Smartphones are becoming increasingly popular and are increasingly becoming part of daily life. Three quarters of teens have access to the device. Smartphones can be used as phones, but they also have games that can be played, the internet in case you need to look up something, and music that can you can listen to.

Unfortunately, the more popular smartphones are, the more people experience its negative effects. A lot of negative effects are about your health, as smartphones are damaging to you and worsen your posture.

The largest negative effect of smartphones is simply the distraction they can create. In a lot of cases, an app is a lot more interesting than schoolwork. A smartphone has a large number of apps that can differ a lot from all the others, each creating their own distraction.

As an addition to this, a national survey showed that most kids use smartphones primarily for entertainment. A different survey has also shown that even if someone doesn’t actually do anything on the smartphone, they lose focus whenever they receive a notification or message. Not only does it distract the person who is actually doings things on his/her smartphone, but everyone around them. Smartphones can also be used to cheat on tests or quizzes, since a lot of questions can be answered simply by looking them up on the internet.

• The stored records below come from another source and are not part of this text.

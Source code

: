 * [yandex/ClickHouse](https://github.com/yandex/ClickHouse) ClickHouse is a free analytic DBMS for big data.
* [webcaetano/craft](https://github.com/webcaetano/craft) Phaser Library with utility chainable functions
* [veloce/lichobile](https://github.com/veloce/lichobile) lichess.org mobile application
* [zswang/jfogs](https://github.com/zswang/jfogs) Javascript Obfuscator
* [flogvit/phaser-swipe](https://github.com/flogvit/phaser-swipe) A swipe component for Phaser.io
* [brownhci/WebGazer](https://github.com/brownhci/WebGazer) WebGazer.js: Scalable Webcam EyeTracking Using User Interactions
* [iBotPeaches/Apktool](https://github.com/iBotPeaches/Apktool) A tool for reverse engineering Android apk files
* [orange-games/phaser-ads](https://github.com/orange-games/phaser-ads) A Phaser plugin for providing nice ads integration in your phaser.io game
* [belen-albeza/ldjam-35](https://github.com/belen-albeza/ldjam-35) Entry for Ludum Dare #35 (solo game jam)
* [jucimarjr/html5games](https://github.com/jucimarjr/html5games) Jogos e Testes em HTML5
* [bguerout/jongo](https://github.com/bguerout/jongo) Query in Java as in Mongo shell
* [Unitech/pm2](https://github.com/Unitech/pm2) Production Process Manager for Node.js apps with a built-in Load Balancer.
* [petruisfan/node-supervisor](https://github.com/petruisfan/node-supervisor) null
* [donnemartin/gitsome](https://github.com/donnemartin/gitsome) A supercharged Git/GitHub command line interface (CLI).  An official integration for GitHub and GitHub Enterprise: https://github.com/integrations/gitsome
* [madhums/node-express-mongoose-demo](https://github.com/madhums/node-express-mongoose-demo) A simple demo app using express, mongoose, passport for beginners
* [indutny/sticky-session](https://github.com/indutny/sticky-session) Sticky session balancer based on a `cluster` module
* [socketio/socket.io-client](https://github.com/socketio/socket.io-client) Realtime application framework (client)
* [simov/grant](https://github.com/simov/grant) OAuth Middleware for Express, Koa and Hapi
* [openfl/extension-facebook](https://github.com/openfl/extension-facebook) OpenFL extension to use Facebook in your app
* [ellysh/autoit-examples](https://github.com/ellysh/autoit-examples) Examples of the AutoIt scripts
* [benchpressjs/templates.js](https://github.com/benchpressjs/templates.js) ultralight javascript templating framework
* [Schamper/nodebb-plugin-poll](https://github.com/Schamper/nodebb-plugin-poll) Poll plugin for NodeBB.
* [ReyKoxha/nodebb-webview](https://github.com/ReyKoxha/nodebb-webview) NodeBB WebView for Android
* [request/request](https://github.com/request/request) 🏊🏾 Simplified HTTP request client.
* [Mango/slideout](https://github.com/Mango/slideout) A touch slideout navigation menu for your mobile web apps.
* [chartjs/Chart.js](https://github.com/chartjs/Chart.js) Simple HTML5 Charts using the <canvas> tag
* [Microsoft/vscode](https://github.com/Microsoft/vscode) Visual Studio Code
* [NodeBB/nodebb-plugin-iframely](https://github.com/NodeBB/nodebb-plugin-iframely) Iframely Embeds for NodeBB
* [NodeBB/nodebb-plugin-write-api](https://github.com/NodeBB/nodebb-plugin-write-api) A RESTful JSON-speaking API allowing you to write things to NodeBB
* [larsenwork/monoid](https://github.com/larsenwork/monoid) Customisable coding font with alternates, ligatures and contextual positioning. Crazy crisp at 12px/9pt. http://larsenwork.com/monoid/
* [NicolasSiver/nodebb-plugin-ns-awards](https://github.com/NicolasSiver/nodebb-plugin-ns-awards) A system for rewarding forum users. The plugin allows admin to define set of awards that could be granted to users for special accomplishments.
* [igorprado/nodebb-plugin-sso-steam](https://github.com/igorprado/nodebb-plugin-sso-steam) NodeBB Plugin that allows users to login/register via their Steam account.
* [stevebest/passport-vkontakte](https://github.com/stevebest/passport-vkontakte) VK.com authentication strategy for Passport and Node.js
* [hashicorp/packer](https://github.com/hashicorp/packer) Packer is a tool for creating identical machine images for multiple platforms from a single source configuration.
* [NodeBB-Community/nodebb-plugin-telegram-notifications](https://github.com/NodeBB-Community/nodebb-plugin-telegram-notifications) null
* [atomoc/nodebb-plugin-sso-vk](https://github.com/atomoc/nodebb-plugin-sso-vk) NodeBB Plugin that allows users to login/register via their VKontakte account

Most of the positive effects of smartphones in schools are in their internet access. Smartphones also have a few apps that can be used for learning. A lot of those apps are helpful because of how interactive they are. Students like interactive assignments mainly because it makes them appreciate the topic more and thus encourages more motivation.

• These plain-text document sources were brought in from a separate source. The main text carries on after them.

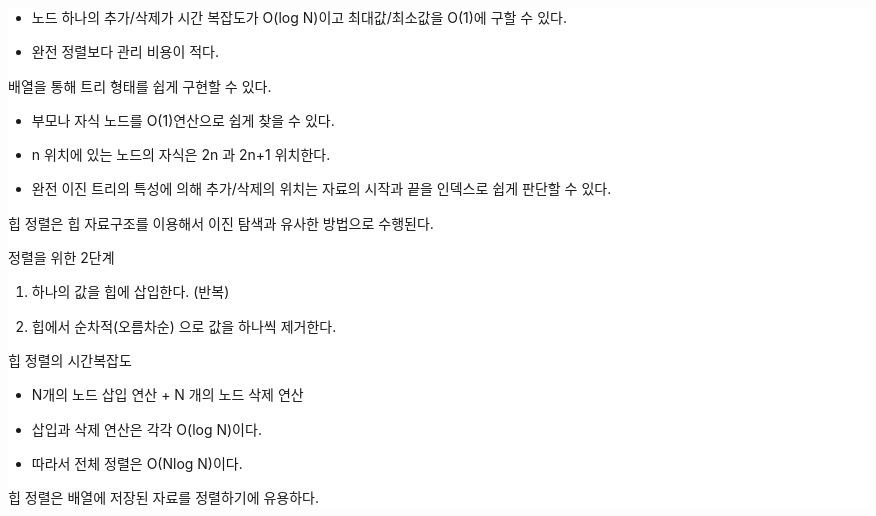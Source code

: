- 노드 하나의 추가/삭제가 시간 복잡도가 O(log N)이고 최대값/최소값을 O(1)에 구할 수 있다.

- 완전 정렬보다 관리 비용이 적다.

배열을 통해 트리 형태를 쉽게 구현할 수 있다.

- 부모나 자식 노드를 O(1)연산으로 쉽게 찾을 수 있다.

- n 위치에 있는 노드의 자식은 2n 과 2n+1 위치한다.

- 완전 이진 트리의 특성에 의해 추가/삭제의 위치는 자료의 시작과 끝을 인덱스로 쉽게 판단할 수 있다.

힙 정렬은 힙 자료구조를 이용해서 이진 탐색과 유사한 방법으로 수행된다.

정렬을 위한 2단계

1. 하나의 값을 힙에 삽입한다. (반복)

2. 힙에서 순차적(오름차순) 으로 값을 하나씩 제거한다.

힙 정렬의 시간복잡도

- N개의 노드 삽입 연산 + N 개의 노드 삭제 연산

- 삽입과 삭제 연산은 각각 O(log N)이다.

- 따라서 전체 정렬은 O(Nlog N)이다.

힙 정렬은 배열에 저장된 자료를 정렬하기에 유용하다.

Smartphones can also reduce the amount of textbooks needed to be carried. They are also very helpful for digital lessons, but at the same time could distract you from the lesson just because it’s on the smartphone.

Schools have mixed feelings about smartphones. Some ban them, some don’t do much about them, and some encourage them. In a survey, only about 16% of schools used smartphones for assignments. In this school, for instance, most teachers interviewed are okay with them as long as they aren’t distracting or used to cheat on tests. Most schools, even those who encourage them, would still see their distractive potential and wouldn’t want them used unless they were part of the assignment.